Posted on Dec 4, 2014

Picking the Right Mortgage

Is a Jumbo Loan the Right Mortgage for You?

You’ve no doubt heard of Fannie Mae and Freddie Mac, the two giant government sponsored mortgage corporations. Their primary function is these two companies is to increase the access to money for home purchases for the average home buyer. In later blog posts, we’ll discuss some of the ways these companies have changed the mortgage landscape. For now though, Fannie Mae and Freddie Mac simply get money from investors and then lend it to consumers. Fifty years ago, this lending was done by the banking industry, who was restricted to lending against deposits. These types of loans are known as ‘conforming loans’, in part because of the rigorous requirements the companies require.

A jumbo loan however has significant differences and in many cases, considerable upsides.

Conforming loans are subject to loan limits and are adjusted yearly based on the state you live in. This number is generally arrived at by averaging market prices. In all but Hawai’i and Alaska (as well as the U.S Virgin Islands and Guam) the limit is currently $417,000. If the mortgage you are looking for is less than that amount (or $625,000 in the two states and territories mentioned previously), you must submit to the rules of a conforming loan.

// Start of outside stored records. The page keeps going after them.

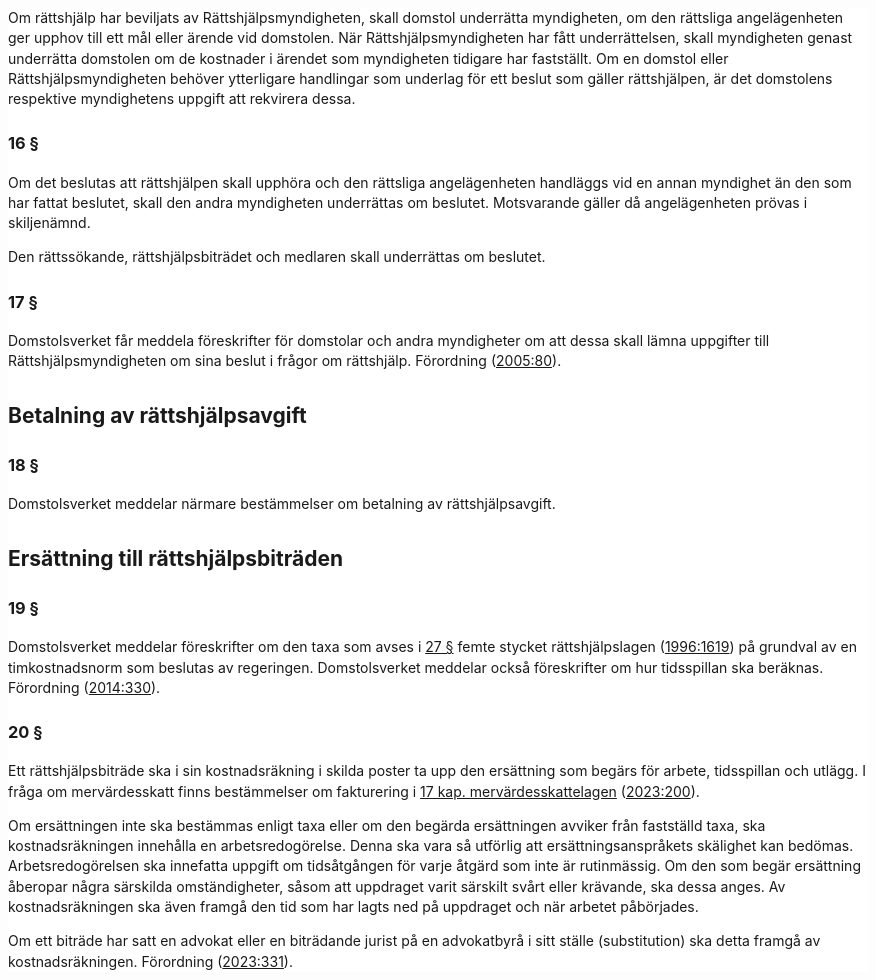 Om rättshjälp har beviljats av Rättshjälpsmyndigheten, skall domstol underrätta myndigheten, om den rättsliga angelägenheten ger upphov till ett mål eller ärende vid domstolen. När Rättshjälpsmyndigheten har fått underrättelsen, skall myndigheten genast underrätta domstolen om de kostnader i ärendet som myndigheten tidigare har fastställt. Om en domstol eller Rättshjälpsmyndigheten behöver ytterligare handlingar som underlag för ett beslut som gäller rättshjälpen, är det domstolens respektive myndighetens uppgift att rekvirera dessa.

### 16 §

Om det beslutas att rättshjälpen skall upphöra och den rättsliga angelägenheten handläggs vid en annan myndighet än den som har fattat beslutet, skall den andra myndigheten underrättas om beslutet. Motsvarande gäller då angelägenheten prövas i skiljenämnd.

Den rättssökande, rättshjälpsbiträdet och medlaren skall underrättas om beslutet.

### 17 §

Domstolsverket får meddela föreskrifter för domstolar och andra myndigheter om att dessa skall lämna uppgifter till Rättshjälpsmyndigheten om sina beslut i frågor om rättshjälp. Förordning ([2005:80](https://selex.se/eli/sfs/2005/80)).

## Betalning av rättshjälpsavgift

### 18 §

Domstolsverket meddelar närmare bestämmelser om betalning av rättshjälpsavgift.

## Ersättning till rättshjälpsbiträden

### 19 §

Domstolsverket meddelar föreskrifter om den taxa som avses i [27 §](#27) femte stycket rättshjälpslagen ([1996:1619](https://selex.se/eli/sfs/1996/1619)) på grundval av en timkostnadsnorm som beslutas av regeringen. Domstolsverket meddelar också föreskrifter om hur tidsspillan ska beräknas. Förordning ([2014:330](https://selex.se/eli/sfs/2014/330)).

### 20 §

Ett rättshjälpsbiträde ska i sin kostnadsräkning i skilda poster ta upp den ersättning som begärs för arbete, tidsspillan och utlägg. I fråga om mervärdesskatt finns bestämmelser om fakturering i [17 kap. mervärdesskattelagen](https://selex.se/eli/sfs/1994/200) ([2023:200](https://selex.se/eli/sfs/2023/200)).

Om ersättningen inte ska bestämmas enligt taxa eller om den begärda ersättningen avviker från fastställd taxa, ska kostnadsräkningen innehålla en arbetsredogörelse. Denna ska vara så utförlig att ersättningsanspråkets skälighet kan bedömas. Arbetsredogörelsen ska innefatta uppgift om tidsåtgången för varje åtgärd som inte är rutinmässig. Om den som begär ersättning åberopar några särskilda omständigheter, såsom att uppdraget varit särskilt svårt eller krävande, ska dessa anges. Av kostnadsräkningen ska även framgå den tid som har lagts ned på uppdraget och när arbetet påbörjades.

Om ett biträde har satt en advokat eller en biträdande jurist på en advokatbyrå i sitt ställe (substitution) ska detta framgå av kostnadsräkningen. Förordning ([2023:331](https://selex.se/eli/sfs/2023/331)).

But once the mortgage exceeds that amount, the loan becomes a jumbo loan. How do you know whether a jumbo mortgage is the right choice for you? The answers may seem simple but I highly advise discussing it with a mortgage professional.

First off, if your salary is adequate and your ability to pay the mortgage are verifiable, a jumbo loan will allow you to get into the house without many of the borrowers looking for a conforming loan down payment requirements. In some case, the debt-to-income ratio is more flexible. But keep in mind, no document loans are a thing of the past. The flexibility I’m referring to may allow the borrower to qualify even with some complex income structures or self-employment situations. A loan professional can help with those details.

The down payment on jumbo mortgages has been undergoing several changes since the beginning of 2014. Interest only loans, loans that pay only principle in the initial years of the loan have become more difficult to acquire. Balloon mortgages, the type of financing that has a low initial monthly payment with the loan coming due in full, usually after five years are no longer available. What has changed in favor of the borrower is the percentage of down payment that is required. It has fallen steadily from 35% to 20% and with some lenders, the down payment has been reduced to 15%. Some experts expect that to go even lower. This may keep some assets in place for future growth while allowing you to get into the house sooner, building equity faster.

Lastly, there is the tax advantage. The jumbo mortgage is tax deductible up to $1.1 million

A jumbo mortgage may be right for you if you have documented income and assets, want to keep more of the down payment money in your pocket, and are interested in getting in sooner rather than later.